# WORK INSTRUCTIONS
Write every record out again exactly, and keep images out of it.

+===+

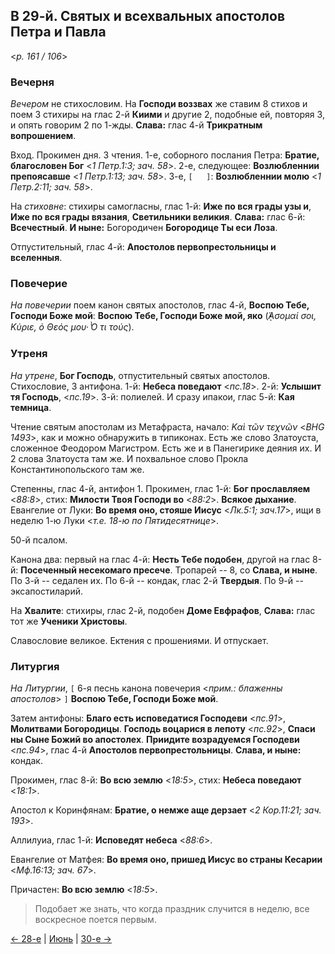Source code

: 
## В 29-й. Святых и всехвальных апостолов Петра и Павла

<*p. 161 / 106*>

### Вечерня

*Вечером* не стихословим. На **Господи воззвах** же ставим 8 стихов и поем 3 стихиры на глас 2-й **Киими** 
и другие 2, подобные ей, повторяя 3, и опять говорим 2 по 1-жды. **Слава:** глас 4-й **Трикратным вопрошением**. 

Вход. Прокимен дня. 3 чтения. 
1-е, соборного послания Петра: **Братие, благословен Бог** <*1 Петр.1:3; зач. 58*>. 
2-е, следующее: **Возлюбленнии препоясавше** <*1 Петр.1:13; зач. 58*>. 
3-е, `[   ]`: **Возлюбленнии молю** <*1 Петр.2:11; зач. 58*>.

На *стиховне*: стихиры самогласны, глас 1-й: **Иже по вся грады узы и**, **Иже по вся грады вязания**, 
**Светильники великия**. **Слава:** глас 6-й: **Всечестный**. **И ныне:** Богородичен **Богородице Ты еси Лоза**.  

Отпустительный, глас 4-й: **Апостолов первопрестольницы и вселенныя**. 

### Повечерие

*На повечерии* поем канон святых апостолов, глас 4-й, **Воспою Тебе, Господи Боже мой**: 
**Воспою Тебе, Господи Боже мой, яко** (*̓́ᾼσομαί σοι, Κύριε, ὁ Θεός μου· ̔̀Ο τι τούς*).

### Утреня

*На утрене*, **Бог Господь**, отпустительный святых апостолов. Стихословие, 3 антифона. 
1-й: **Небеса поведают** <*пс.18*>. 
2-й: **Услышит тя Господь**, <*пс.19*>. 
3-й: полиелей.
И сразу ипакои, глас 5-й: **Кая темница**. 

Чтение святым апостолам из Метафраста, начало: *Καὶ τῶν τεχνῶν* <*BHG 1493*>, как и можно обнаружить в 
типиконах. Есть же слово Златоуста, сложенное Феодором Магистром. Есть же и в Панегирике деяния их. 
И 2 слова Златоуста там же. И похвальное слово Прокла Константинопольского там же. 

Степенны, глас 4-й, антифон 1. Прокимен, глас 1-й: **Бог прославляем** <*88:8*>, 
стих: **Милости Твоя Господи во** <*88:2*>. **Всякое дыхание**. 
Евангелие от Луки: **Во время оно, стояше Иисус** <*Лк.5:1; зач.17*>, ищи в неделю 1-ю Луки <*т.е. 18-ю по Пятидесятнице*>.

50-й псалом. 

Канона два: первый на глас 4-й: **Несть Тебе подобен**, другой на глас 8-й: **Посеченный несекомаго пресече**. 
Тропарей -- 8, со **Слава, и ныне**. 
По 3-й -- седален их. 
По 6-й -- кондак, глас 2-й **Твердыя**. 
По 9-й -- эксапостиларий.   

На **Хвалите**: стихиры, глас 2-й, подобен **Доме Евфрафов**, **Слава:** глас тот же **Ученики Христовы**. 

Славословие великое. Ектения с прошениями. И отпускает. 

### Литургия

*На Литургии*, `[` 6-я песнь канона повечерия <*прим.: блаженны апостолов*> `]` **Воспою Тебе, Господи Боже мой**. 

Затем антифоны: **Благо есть исповедатися Господеви** <*пс.91*>, **Молитвами Богородицы**. 
**Господь воцарися в лепоту** <*пс.92*>, **Спаси ны Сыне Божий во апостолех**. 
**Приидите возрадуемся Господеви** <*пс.94*>, глас 4-й **Апостолов первопрестольницы**. 
**Слава, и ныне:** кондак. 

Прокимен, глас 8-й: **Во всю землю** <*18:5*>, стих: **Небеса поведают** <*18:1*>.
 
Апостол к Коринфянам: **Братие, о немже аще дерзает** <*2 Кор.11:21; зач. 193*>. 

Аллилуиа, глас 1-й: **Исповедят небеса** <*88:6*>. 

Евангелие от Матфея: **Во время оно, пришед Иисус во страны Кесарии** <*Мф.16:13; зач. 67*>.

Причастен: **Во всю землю** <*18:5*>.

> Подобает же знать, что когда праздник случится в неделю, все воскресное поется первым. 
 
[← 28-е](06_28_MES.ru.md) | [Июнь](README.md#29-й) | [30-е →](06_30_MES.ru.md)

+===+

# OUTPUT
Source code

: 
## В 29-й. Святых и всехвальных апостолов Петра и Павла

<*p. 161 / 106*>

### Вечерня

*Вечером* не стихословим. На **Господи воззвах** же ставим 8 стихов и поем 3 стихиры на глас 2-й **Киими** 
и другие 2, подобные ей, повторяя 3, и опять говорим 2 по 1-жды. **Слава:** глас 4-й **Трикратным вопрошением**. 

Вход. Прокимен дня. 3 чтения. 
1-е, соборного послания Петра: **Братие, благословен Бог** <*1 Петр.1:3; зач. 58*>. 
2-е, следующее: **Возлюбленнии препоясавше** <*1 Петр.1:13; зач. 58*>. 
3-е, `[   ]`: **Возлюбленнии молю** <*1 Петр.2:11; зач. 58*>.

На *стиховне*: стихиры самогласны, глас 1-й: **Иже по вся грады узы и**, **Иже по вся грады вязания**, 
**Светильники великия**. **Слава:** глас 6-й: **Всечестный**. **И ныне:** Богородичен **Богородице Ты еси Лоза**.  

Отпустительный, глас 4-й: **Апостолов первопрестольницы и вселенныя**. 

### Повечерие

*На повечерии* поем канон святых апостолов, глас 4-й, **Воспою Тебе, Господи Боже мой**: 
**Воспою Тебе, Господи Боже мой, яко** (*̓́ᾼσομαί σοι, Κύριε, ὁ Θεός μου· ̔̀Ο τι τούς*).

### Утреня

*На утрене*, **Бог Господь**, отпустительный святых апостолов. Стихословие, 3 антифона. 
1-й: **Небеса поведают** <*пс.18*>. 
2-й: **Услышит тя Господь**, <*пс.19*>. 
3-й: полиелей.
И сразу ипакои, глас 5-й: **Кая темница**. 

Чтение святым апостолам из Метафраста, начало: *Καὶ τῶν τεχνῶν* <*BHG 1493*>, как и можно обнаружить в 
типиконах. Есть же слово Златоуста, сложенное Феодором Магистром. Есть же и в Панегирике деяния их. 
И 2 слова Златоуста там же. И похвальное слово Прокла Константинопольского там же. 

Степенны, глас 4-й, антифон 1. Прокимен, глас 1-й: **Бог прославляем** <*88:8*>, 
стих: **Милости Твоя Господи во** <*88:2*>. **Всякое дыхание**. 
Евангелие от Луки: **Во время оно, стояше Иисус** <*Лк.5:1; зач.17*>, ищи в неделю 1-ю Луки <*т.е. 18-ю по Пятидесятнице*>.

50-й псалом. 

Канона два: первый на глас 4-й: **Несть Тебе подобен**, другой на глас 8-й: **Посеченный несекомаго пресече**. 
Тропарей -- 8, со **Слава, и ныне**. 
По 3-й -- седален их. 
По 6-й -- кондак, глас 2-й **Твердыя**. 
По 9-й -- эксапостиларий.   

На **Хвалите**: стихиры, глас 2-й, подобен **Доме Евфрафов**, **Слава:** глас тот же **Ученики Христовы**. 

Славословие великое. Ектения с прошениями. И отпускает. 

### Литургия

*На Литургии*, `[` 6-я песнь канона повечерия <*прим.: блаженны апостолов*> `]` **Воспою Тебе, Господи Боже мой**. 

Затем антифоны: **Благо есть исповедатися Господеви** <*пс.91*>, **Молитвами Богородицы**. 
**Господь воцарися в лепоту** <*пс.92*>, **Спаси ны Сыне Божий во апостолех**. 
**Приидите возрадуемся Господеви** <*пс.94*>, глас 4-й **Апостолов первопрестольницы**. 
**Слава, и ныне:** кондак. 

Прокимен, глас 8-й: **Во всю землю** <*18:5*>, стих: **Небеса поведают** <*18:1*>.
 
Апостол к Коринфянам: **Братие, о немже аще дерзает** <*2 Кор.11:21; зач. 193*>. 

Аллилуиа, глас 1-й: **Исповедят небеса** <*88:6*>. 

Евангелие от Матфея: **Во время оно, пришед Иисус во страны Кесарии** <*Мф.16:13; зач. 67*>.

Причастен: **Во всю землю** <*18:5*>.

> Подобает же знать, что когда праздник случится в неделю, все воскресное поется первым. 
 
[← 28-е](06_28_MES.ru.md) | [Июнь](README.md#29-й) | [30-е →](06_30_MES.ru.md)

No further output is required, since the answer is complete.